▸ Work to complete
Below are the records. State how many of their lines contain "other", with nothing else.

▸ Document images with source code
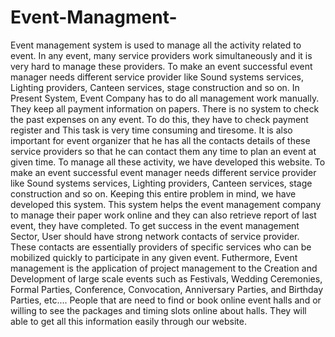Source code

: # Event-Managment-
Event management system is used to manage all the activity related to event. In any event, many service providers work simultaneously and it is very hard to manage these providers. To make an event successful event manager needs different service provider like Sound systems services, Lighting providers, Canteen services, stage construction and so on. In Present System, Event Company has to do all management work manually. They keep all payment information on papers. There is no system to check the past expenses on any event. To do this, they have to check payment register and This task is very time consuming and tiresome. It is also important for event organizer that he has all the contacts details of these service providers so that he can contact them any time to plan an event at given time. To manage all these activity, we have developed this website. To make an event successful event manager needs different service provider like Sound systems services, Lighting providers, Canteen services, stage construction and so on. Keeping this entire problem in mind, we have developed this system. This system helps the event management company to manage their paper work online and they can also retrieve report of last event, they have completed. To get success in the event management Sector, User should have strong network contacts of service provider. These contacts are essentially providers of specific services who can be mobilized quickly to participate in any given event. Futhermore, Event management is the application of project management to the Creation and Development of large scale events such as Festivals, Wedding Ceremonies, Formal Parties, Conference, Convocation, Anniversary Parties, and Birthday Parties, etc.... People that are need to find or book online event halls and or willing to see the packages and timing slots online about halls. They will able to get all this information easily through our website.

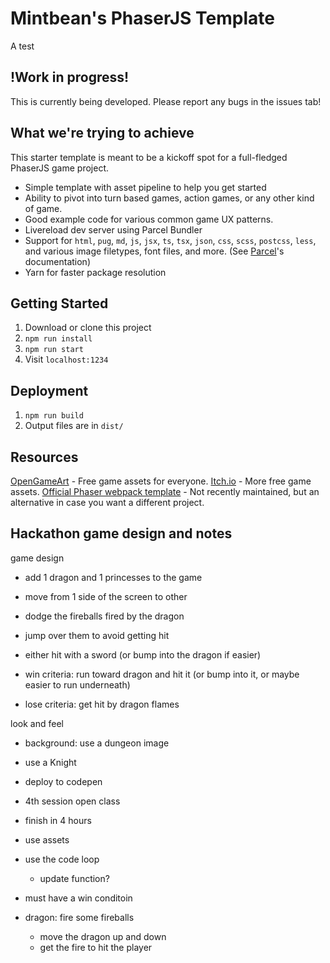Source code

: # Mintbean's PhaserJS Template
A test

## !Work in progress!

This is currently being developed. Please report any bugs in the issues tab!

## What we're trying to achieve

This starter template is meant to be a kickoff spot for a full-fledged PhaserJS game project.

- Simple template with asset pipeline to help you get started
- Ability to pivot into turn based games, action games, or any other kind of game.
- Good example code for various common game UX patterns.
- Livereload dev server using Parcel Bundler
- Support for `html`, `pug`, `md`, `js`, `jsx`, `ts`, `tsx`, `json`, `css`, `scss`, `postcss`, `less`, and various
  image filetypes, font files, and more. (See [Parcel](https://github.com/parcel-bundler/parcel)'s documentation)
- Yarn for faster package resolution

## Getting Started

1. Download or clone this project
2. `npm run install`
3. `npm run start`
4. Visit `localhost:1234`

## Deployment

1. `npm run build`
2. Output files are in `dist/`

## Resources

[OpenGameArt](https://opengameart.org/) - Free game assets for everyone.
[Itch.io](https://itch.io/game-assets/free) - More free game assets.
[Official Phaser webpack template](https://github.com/photonstorm/phaser3-project-template) - Not recently maintained, but an alternative in case you want a different project.

## Hackathon game design and notes


game design
  - add 1 dragon and 1 princesses to the game

  - move from 1 side of the screen to other

  - dodge the fireballs fired by the dragon

  - jump over them to avoid getting hit

  - either hit with a sword (or bump into the dragon if easier)

  - win criteria: run toward dragon and hit it (or bump into it, or maybe easier to run underneath)
  
  - lose criteria: get hit by dragon flames

look and feel
  - background: use a dungeon image
  - use a Knight

- deploy to codepen

- 4th session open class

- finish in 4 hours

- use assets

- use the code loop
    - update function?

- must have a win conditoin

- dragon: fire some fireballs
  - move the dragon up and down
  - get the fire to hit the player
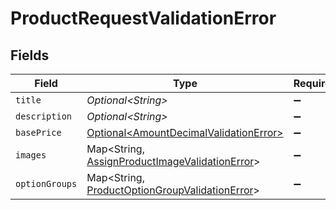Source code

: # ProductRequestValidationError


## Fields

| Field                                                                                                           | Type                                                                                                            | Required                                                                                                        | Description                                                                                                     |
| --------------------------------------------------------------------------------------------------------------- | --------------------------------------------------------------------------------------------------------------- | --------------------------------------------------------------------------------------------------------------- | --------------------------------------------------------------------------------------------------------------- |
| `title`                                                                                                         | *Optional\<String>*                                                                                             | :heavy_minus_sign:                                                                                              | N/A                                                                                                             |
| `description`                                                                                                   | *Optional\<String>*                                                                                             | :heavy_minus_sign:                                                                                              | N/A                                                                                                             |
| `basePrice`                                                                                                     | [Optional\<AmountDecimalValidationError>](../../models/components/AmountDecimalValidationError.md)              | :heavy_minus_sign:                                                                                              | N/A                                                                                                             |
| `images`                                                                                                        | Map\<String, [AssignProductImageValidationError](../../models/components/AssignProductImageValidationError.md)> | :heavy_minus_sign:                                                                                              | N/A                                                                                                             |
| `optionGroups`                                                                                                  | Map\<String, [ProductOptionGroupValidationError](../../models/components/ProductOptionGroupValidationError.md)> | :heavy_minus_sign:                                                                                              | N/A                                                                                                             |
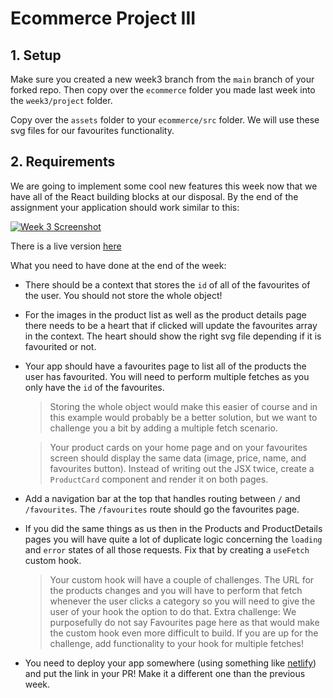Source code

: # Ecommerce Project III

## 1. Setup

Make sure you created a new week3 branch from the `main` branch of your forked repo. Then copy over the `ecommerce` folder you made last week into the `week3/project` folder.

Copy over the `assets` folder to your `ecommerce/src` folder. We will use these svg files for our favourites functionality.

## 2. Requirements

We are going to implement some cool new features this week now that we have all of the React building blocks at our disposal. By the end of the assignment your application should work similar to this:

[![Week 3 Screenshot](../../assets/project/week3.png)](https://hyf-react-w3-example.netlify.app)

There is a live version [here](https://hyf-react-w3-example.netlify.app)

What you need to have done at the end of the week:

- There should be a context that stores the `id` of all of the favourites of the user. You should not store the whole object!
- For the images in the product list as well as the product details page there needs to be a heart that if clicked will update the favourites array in the context. The heart should show the right svg file depending if it is favourited or not.
- Your app should have a favourites page to list all of the products the user has favourited. You will need to perform multiple fetches as you only have the `id` of the favourites.
  > Storing the whole object would make this easier of course and in this example would probably be a better solution, but we want to challenge you a bit by adding a multiple fetch scenario.
  
  > Your product cards on your home page and on your favourites screen should display the same data (image, price, name, and favourites button). Instead of writing out the JSX twice, create a `ProductCard` component and render it on both pages.
- Add a navigation bar at the top that handles routing between `/` and `/favourites`. The `/favourites` route should go the favourites page.
- If you did the same things as us then in the Products and ProductDetails pages you will have quite a lot of duplicate logic concerning the `loading` and `error` states of all those requests. Fix that by creating a `useFetch` custom hook.
  > Your custom hook will have a couple of challenges. The URL for the products changes and you will have to perform that fetch whenever the user clicks a category so you will need to give the user of your hook the option to do that.
  > Extra challenge: We purposefully do not say Favourites page here as that would make the custom hook even more difficult to build. If you are up for the challenge, add functionality to your hook for multiple fetches!
- You need to deploy your app somewhere (using something like [netlify](https://www.netlify.com)) and put the link in your PR! Make it a different one than the previous week.
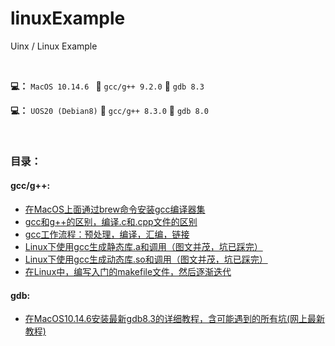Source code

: # linuxExample
Uinx / Linux Example

<br>

**💻：**  `MacOS 10.14.6 ` 📎 `gcc/g++ 9.2.0` 📎 `gdb 8.3`

**💻：**  `UOS20 (Debian8)` 📎 `gcc/g++ 8.3.0` 📎 `gdb 8.0`

<br>

### 目录：

#### gcc/g++:

- [在MacOS上面通过brew命令安装gcc编译器集](https://blog.csdn.net/qq_33154343/article/details/104639656) 
- [gcc和g++的区别，编译.c和.cpp文件的区别](https://blog.csdn.net/qq_33154343/article/details/104645129) 
- [gcc工作流程：预处理，编译，汇编，链接](https://blog.csdn.net/qq_33154343/article/details/104693603)
- [Linux下使用gcc生成静态库.a和调用（图文并茂，坑已踩完）](https://blog.csdn.net/qq_33154343/article/details/104692241) 
- [Linux下使用gcc生成动态库.so和调用（图文并茂，坑已踩完）](https://blog.csdn.net/qq_33154343/article/details/104692370) 
- [在Linux中，编写入门的makefile文件，然后逐渐迭代](https://blog.csdn.net/qq_33154343/article/details/104758512)



#### gdb:

- [ 在MacOS10.14.6安装最新gdb8.3的详细教程，含可能遇到的所有坑(网上最新教程)](https://blog.csdn.net/qq_33154343/article/details/104784641)

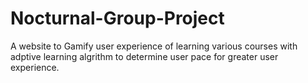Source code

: # Nocturnal-Group-Project
A website to Gamify user experience of learning various courses with adptive learning algrithm to determine user pace for greater user experience.
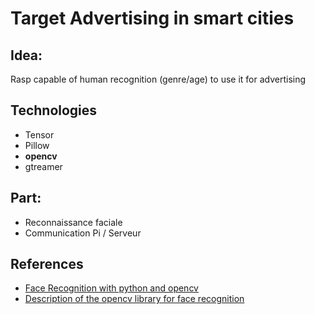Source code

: # Target Advertising in smart cities

## Idea:
Rasp capable of human recognition (genre/age) to use it for advertising

## Technologies
* Tensor
* Pillow
* **opencv**
* gtreamer

## Part:
* Reconnaissance faciale
* Communication Pi / Serveur

## References
* [Face Recognition with python and opencv](https://www.pyimagesearch.com/2018/02/26/face-detection-with-opencv-and-deep-learning/)
* [Description of the opencv library for face recognition](https://docs.opencv.org/2.4/modules/contrib/doc/facerec/tutorial/facerec_gender_classification.html)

▸ Task solution
2